What lies behind this shockingly fast and possibly huge quasi-settlement?

The day after the Bodo deal was reported by the press, a hotly awaited report by the United Nations Environment Programme documented serious contamination in the surrounding region of Ogoniland. Without allocating responsibility, UNEP called on the oil industry and Nigeria to start a 25 to 30 year cleanup with initial funding of $1 billion. A UNEP spokesperson said that the ball is now in the court of the Nigerian government, which asked UNEP to conduct the study and which said it takes the contamination “extremely seriously.”

It’s hard to believe that the timing was a coincidence. The Ogoni Report may have given Shell an incentive to accept social responsibility in a rare case where it believed most of the allegations to be true. (Shell has attributed most oil spills in Ogoniland to sabotage and theft rather than operational failure, which it admits in Bodo. The company, which declined to comment for this story, has denied allegations that it was complicit in executing Ken Saro-Wiwa and brutally suppressing historical unrest in Ogoniland.)

Still, the Bodo deal was not a one-sided plaintiffs victory. Corporate formalities matter intensely to both Shell and its human rights critics. As Dutch plaintiffs lawyer Liesbeth Zevgeld has put it, “Shell headquarters believes it is untouchable, but we believe it is legally responsible for damage caused in Nigeria.”  More generally, parental liability for the conduct of foreign subsidiaries has been called the leading legal question in European business human rights. With Royal Dutch’s dismissal from the Bodo suit, that battle shifts to the impending Dutch trial of Oguru v. Shell, which seeks the cleanup of three oil spills elsewhere in the Niger delta. The stakes may be somewhat lower in the Netherlands, because Dutch courts lack the sort of class action rules that let U.K. lawyers aggregate 69,000 villagers’ claims for loss of livelihood.

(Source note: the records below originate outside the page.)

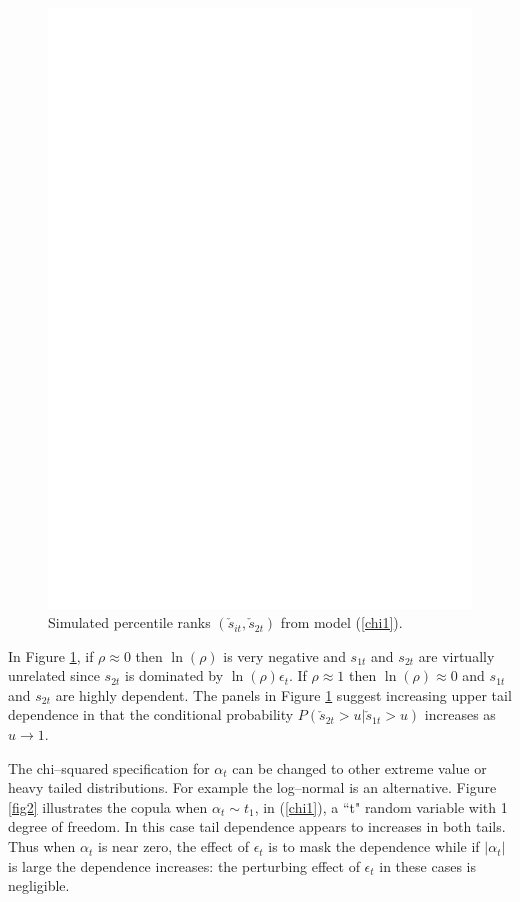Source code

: \documentclass[a4paper,12pt]{article}
\newcommand{\eps}{\epsilon}
\newcommand{\fref}[1]{Figure \ref{#1}}
\begin{document}
\begin{figure}[htb]
\centering
\includegraphics{fig1.eps}
\caption{Simulated percentile ranks $(\check s_{it},\check s_{2t})$ from model (\ref{chi1}).} \label{fig1}
\end{figure}

In \fref{fig1}, if $\rho\approx 0$ then $\ln(\rho)$ is very negative and $s_{1t}$ and $s_{2t}$ are virtually unrelated since $s_{2t}$ is dominated by $\ln(\rho)\eps_t$.  If $\rho\approx 1$ then $\ln(\rho)\approx 0$ and $s_{1t}$ and $s_{2t}$ are highly dependent.  The panels in \fref{fig1} suggest increasing upper tail dependence in that the conditional probability $P(\check s_{2t}> u|\check s_{1t}>u)$ increases as $u\rightarrow 1$.

The chi--squared specification for $\alpha_t$ can be changed to other extreme value or heavy tailed distributions. For example the log--normal is an alternative.  \fref{fig2} illustrates the copula when $\alpha_t\sim t_1$, in (\ref{chi1}), a ``t"  random variable with 1 degree of freedom.  In this case tail dependence appears to increases in both tails. Thus when $\alpha_t$ is near zero, the effect of $\eps_t$ is to mask the dependence while if $|\alpha_t|$ is large the dependence increases: the perturbing effect of $\eps_t$ in these cases is negligible.
\end{document}
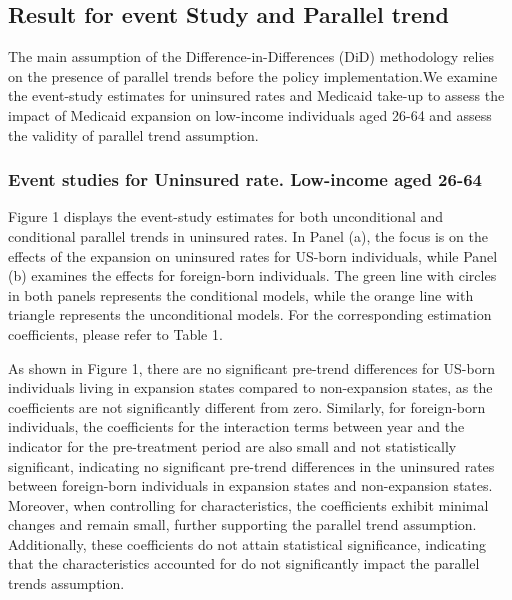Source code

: \documentclass[
]{article}
\begin{document}
\hypertarget{result-for-event-study-and-parallel-trend}{%
\subsection{Result for event Study and Parallel
trend}\label{result-for-event-study-and-parallel-trend}}

The main assumption of the Difference-in-Differences (DiD) methodology
relies on the presence of parallel trends before the policy
implementation.We examine the event-study estimates for uninsured rates
and Medicaid take-up to assess the impact of Medicaid expansion on
low-income individuals aged 26-64 and assess the validity of parallel
trend assumption.

\hypertarget{event-studies-for-uninsured-rate.-low-income-aged-26-64}{%
\subsubsection{Event studies for Uninsured rate. Low-income aged
26-64}\label{event-studies-for-uninsured-rate.-low-income-aged-26-64}}

Figure 1 displays the event-study estimates for both unconditional and
conditional parallel trends in uninsured rates. In Panel (a), the focus
is on the effects of the expansion on uninsured rates for US-born
individuals, while Panel (b) examines the effects for foreign-born
individuals. The green line with circles in both panels represents the
conditional models, while the orange line with triangle represents the
unconditional models. For the corresponding estimation coefficients,
please refer to Table 1.

As shown in Figure 1, there are no significant pre-trend differences for
US-born individuals living in expansion states compared to non-expansion
states, as the coefficients are not significantly different from zero.
Similarly, for foreign-born individuals, the coefficients for the
interaction terms between year and the indicator for the pre-treatment
period are also small and not statistically significant, indicating no
significant pre-trend differences in the uninsured rates between
foreign-born individuals in expansion states and non-expansion states.
Moreover, when controlling for characteristics, the coefficients exhibit
minimal changes and remain small, further supporting the parallel trend
assumption. Additionally, these coefficients do not attain statistical
significance, indicating that the characteristics accounted for do not
significantly impact the parallel trends assumption.
\end{document}
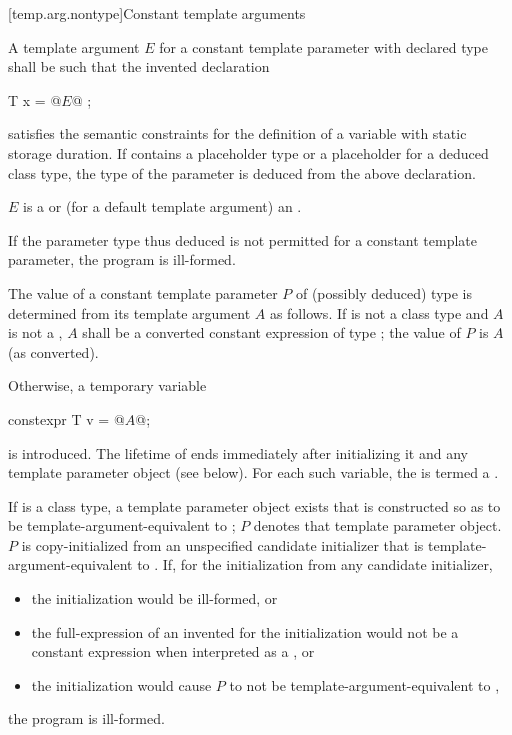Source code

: [temp.arg.nontype]{Constant template arguments}

\pnum
A template argument $E$ for
a constant template parameter with declared type 
shall be such that the invented declaration
\begin{codeblock}
T x = @$E$@ ;
\end{codeblock}
satisfies the semantic constraints for the definition of
a  variable with static storage duration.
If  contains a placeholder type
or a placeholder for a deduced class type,
the type of the parameter is deduced from the above declaration.
\begin{note}
$E$ is a  or
(for a default template argument) an .
\end{note}
If the parameter type thus deduced is not permitted
for a constant template parameter,
the program is ill-formed.

\pnum
The value of a constant template parameter $P$
of (possibly deduced) type 
is determined from its template argument $A$ as follows.
If  is not a class type and
$A$ is not a ,
$A$ shall be a converted constant expression
of type ; the value of $P$ is $A$ (as converted).

\pnum
Otherwise, a temporary variable
\begin{codeblock}
constexpr T v = @$A$@;
\end{codeblock}
is introduced.
The lifetime of  ends immediately after initializing it and
any template parameter object (see below).
For each such variable,
the  
is termed a .

\pnum
If  is a class type,
a template parameter object exists
that is constructed so as to be template-argument-equivalent to ;
$P$ denotes that template parameter object.
$P$ is copy-initialized from an unspecified candidate initializer
that is template-argument-equivalent to .
If, for the initialization from any candidate initializer,
\begin{itemize}
\item
the initialization would be ill-formed, or
\item
the full-expression of an invented 
for the initialization would not be a constant expression
when interpreted as a , or
\item
the initialization would cause $P$ to not be template-argument-equivalent to ,
\end{itemize}
the program is ill-formed.

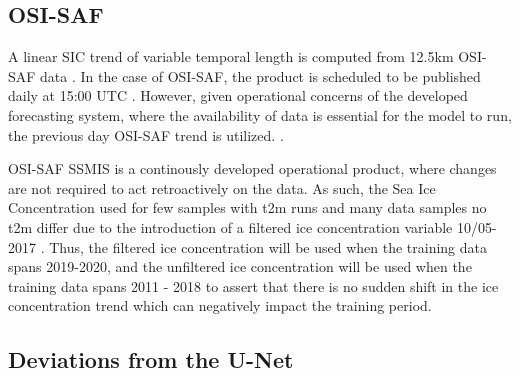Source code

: \documentclass[../main/thesis]{subfiles}
\begin{document}
\subsection{OSI-SAF}
A linear SIC trend of variable temporal length is computed from 12.5km OSI-SAF data . In the case of OSI-SAF, the product is scheduled to be published daily at 15:00 UTC . However, given operational concerns of the developed forecasting system, where the availability of data is essential for the model to run, the previous day OSI-SAF trend is utilized. .

OSI-SAF SSMIS is a continously developed operational product, where changes are not required to act retroactively on the data. As such, the Sea Ice Concentration used for few samples with t2m runs and many data samples no t2m differ due to the introduction of a filtered ice concentration variable 10/05-2017 \cite{Tonboe2017}. Thus, the filtered ice concentration will be used when the training data spans 2019-2020, and the unfiltered ice concentration will be used when the training data spans 2011 - 2018 to assert that there is no sudden shift in the ice concentration trend which can negatively impact the training period.


\subsection{Deviations from the U-Net}



\end{document}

What are the lessons of Bodo for business human rights?

First, the UNEP Report is a brilliant model for fact-finding, whatever the fate of its grand proposals. Funded by Shell Nigeria but conducted by the U.N. with peer scientific review, the 14-month, $10 million, 4000-sample UNEP Report took a fraction of the time and money of the adversarial assessment conducted by Chevron and its foes in Ecuador, and—miracle of miracles—yielded authoritative results.

Second, the common law model of corporate human rights accountability is starting to make the Alien Tort Statute look pretty weak by comparison. Bodo confirms that plaintiffs may have other options if the corporate alien tort hits a dead end.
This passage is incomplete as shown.